結論テキスト
本願商標は、登録すべきものとする。
Trademark Appeal Case
本データベースは、特許庁の審決例をAIで解析・要約したものです。拒絶理由通知に対する意見書作成や、審判請求書等の作成時の参考としてお役立てください。
| 審判番号 | 不服2009−4017(T2009−4017/J1) |
|---|---|
| 審判種別 | 不服 |
| 結論 | 勝訴(請求認容) |
本願商標は、「ウルトラ」の片仮名文字を標準文字で表してなり、第1類「のり及び接着剤(事務用又は家庭用のものを除く。)」及び第16類「事務用又は家庭用ののり及び接着剤」を指定商品として、平成19年8月21日に登録出願されたものである。

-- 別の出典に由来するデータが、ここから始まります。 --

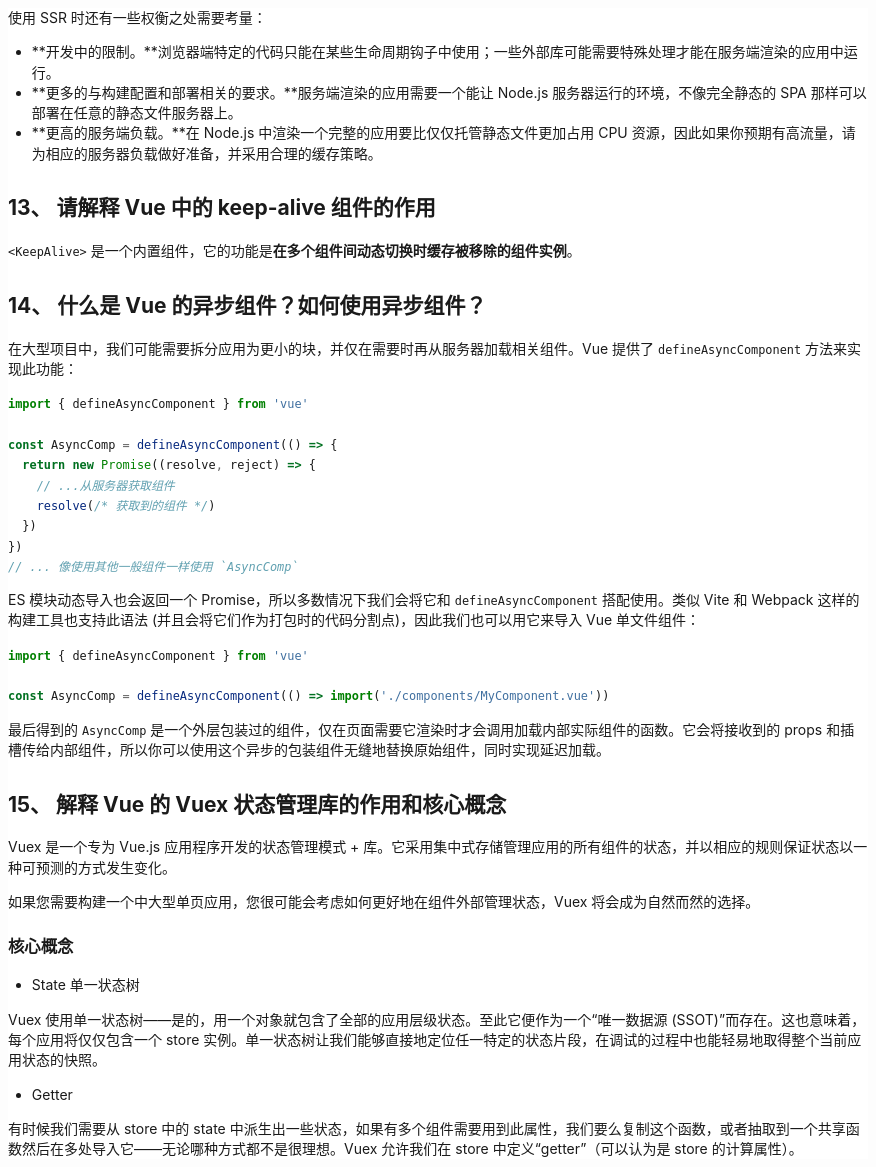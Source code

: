 使用 SSR 时还有一些权衡之处需要考量：

- **开发中的限制。**浏览器端特定的代码只能在某些生命周期钩子中使用；一些外部库可能需要特殊处理才能在服务端渲染的应用中运行。
- **更多的与构建配置和部署相关的要求。**服务端渲染的应用需要一个能让 Node.js 服务器运行的环境，不像完全静态的 SPA 那样可以部署在任意的静态文件服务器上。
- **更高的服务端负载。**在 Node.js 中渲染一个完整的应用要比仅仅托管静态文件更加占用 CPU 资源，因此如果你预期有高流量，请为相应的服务器负载做好准备，并采用合理的缓存策略。

## 13、 请解释 Vue 中的 keep-alive 组件的作用

`<KeepAlive>` 是一个内置组件，它的功能是**在多个组件间动态切换时缓存被移除的组件实例**。

## 14、 什么是 Vue 的异步组件？如何使用异步组件？

在大型项目中，我们可能需要拆分应用为更小的块，并仅在需要时再从服务器加载相关组件。Vue 提供了 `defineAsyncComponent` 方法来实现此功能：

```js
import { defineAsyncComponent } from 'vue'

const AsyncComp = defineAsyncComponent(() => {
  return new Promise((resolve, reject) => {
    // ...从服务器获取组件
    resolve(/* 获取到的组件 */)
  })
})
// ... 像使用其他一般组件一样使用 `AsyncComp`
```

ES 模块动态导入也会返回一个 Promise，所以多数情况下我们会将它和 `defineAsyncComponent` 搭配使用。类似 Vite 和 Webpack 这样的构建工具也支持此语法 (并且会将它们作为打包时的代码分割点)，因此我们也可以用它来导入 Vue 单文件组件：

```js
import { defineAsyncComponent } from 'vue'

const AsyncComp = defineAsyncComponent(() => import('./components/MyComponent.vue'))
```

最后得到的 `AsyncComp` 是一个外层包装过的组件，仅在页面需要它渲染时才会调用加载内部实际组件的函数。它会将接收到的 props 和插槽传给内部组件，所以你可以使用这个异步的包装组件无缝地替换原始组件，同时实现延迟加载。

## 15、 解释 Vue 的 Vuex 状态管理库的作用和核心概念

Vuex 是一个专为 Vue.js 应用程序开发的状态管理模式 + 库。它采用集中式存储管理应用的所有组件的状态，并以相应的规则保证状态以一种可预测的方式发生变化。

如果您需要构建一个中大型单页应用，您很可能会考虑如何更好地在组件外部管理状态，Vuex 将会成为自然而然的选择。

### 核心概念

- State 单一状态树

Vuex 使用单一状态树——是的，用一个对象就包含了全部的应用层级状态。至此它便作为一个“唯一数据源 (SSOT)”而存在。这也意味着，每个应用将仅仅包含一个 store 实例。单一状态树让我们能够直接地定位任一特定的状态片段，在调试的过程中也能轻易地取得整个当前应用状态的快照。

- Getter

有时候我们需要从 store 中的 state 中派生出一些状态，如果有多个组件需要用到此属性，我们要么复制这个函数，或者抽取到一个共享函数然后在多处导入它——无论哪种方式都不是很理想。Vuex 允许我们在 store 中定义“getter”（可以认为是 store 的计算属性）。

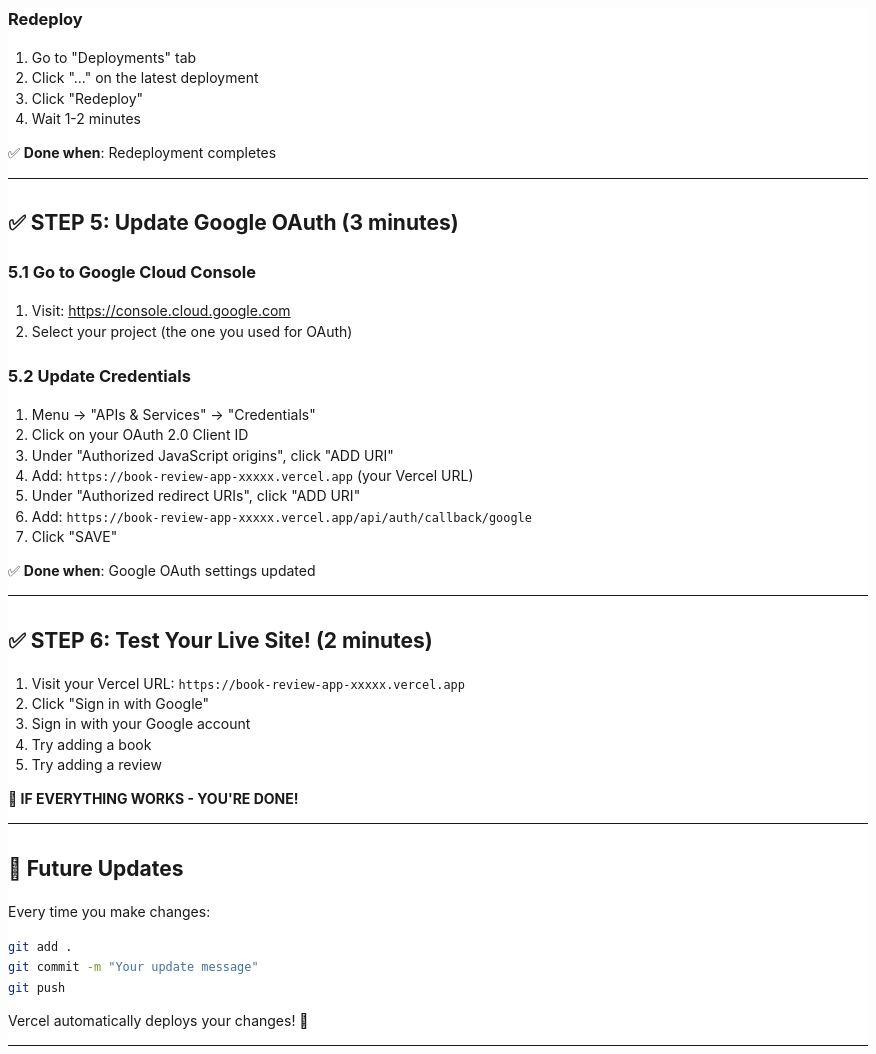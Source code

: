 ### Redeploy
1. Go to "Deployments" tab
2. Click "..." on the latest deployment
3. Click "Redeploy"
4. Wait 1-2 minutes

✅ **Done when**: Redeployment completes

---

## ✅ STEP 5: Update Google OAuth (3 minutes)

### 5.1 Go to Google Cloud Console
1. Visit: https://console.cloud.google.com
2. Select your project (the one you used for OAuth)

### 5.2 Update Credentials
1. Menu → "APIs & Services" → "Credentials"
2. Click on your OAuth 2.0 Client ID
3. Under "Authorized JavaScript origins", click "ADD URI"
4. Add: `https://book-review-app-xxxxx.vercel.app` (your Vercel URL)
5. Under "Authorized redirect URIs", click "ADD URI"
6. Add: `https://book-review-app-xxxxx.vercel.app/api/auth/callback/google`
7. Click "SAVE"

✅ **Done when**: Google OAuth settings updated

---

## ✅ STEP 6: Test Your Live Site! (2 minutes)

1. Visit your Vercel URL: `https://book-review-app-xxxxx.vercel.app`
2. Click "Sign in with Google"
3. Sign in with your Google account
4. Try adding a book
5. Try adding a review

**🎉 IF EVERYTHING WORKS - YOU'RE DONE!**

---

## 🔄 Future Updates

Every time you make changes:

```bash
git add .
git commit -m "Your update message"
git push
```

Vercel automatically deploys your changes! 🚀

---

原査定は、「本願商標は、『超、一流、卓越していること』を意味する外来語『ultra』の表音である『ウルトラ』の文字を普通に用いられる方法で書してなり、この『ウルトラ』の文字が、商品の品質などを誇称する語として、一般に広く採択使用されていることから、これを本願指定商品に使用しても、取引者・需要者は、自他商品の識別標識として認識すると言うよりも、出願人の扱う商品の質が卓越したものであることを強調するものと理解するにすぎず、本願商標は、単に商品の品質を表示するものであり、自他商品の識別標識としての機能を有しないものと認める。したがって、本願商標は、商標法第3条第1項第3号に該当する。」旨認定、判断し、本願を拒絶したものである。
本願商標は、前記1のとおり、「ウルトラ」の片仮名文字を書してなるところ、該文字は、「『超』『過度』『極端』などの意」(広辞苑第六版)の意味を有する語であり、一般に親しまれた語であるが、本願指定商品との関係において、商品の品質等を直接的、かつ、具体的に表示するものとはいい難いものである。
また、当審において調査するも、本願指定商品を取り扱う業界において、該文字が商品の品質等を表示するものとして、取引上普通に使用されていると認めるに足りる事実を発見することができなかった。
してみれば、本願商標をその指定商品に使用しても、商品の品質等を表示するものとはいえず、自他商品の識別標識としての機能を果たし得るものというのが相当である。
したがって、本願商標が商標法第3条第1項第3号に該当するとして、本願を拒絶した原査定は妥当ではなく、取消しを免れない。
その他、政令で定める期間内に本願について拒絶の理由を発見しない。
よって、結論のとおり審決する。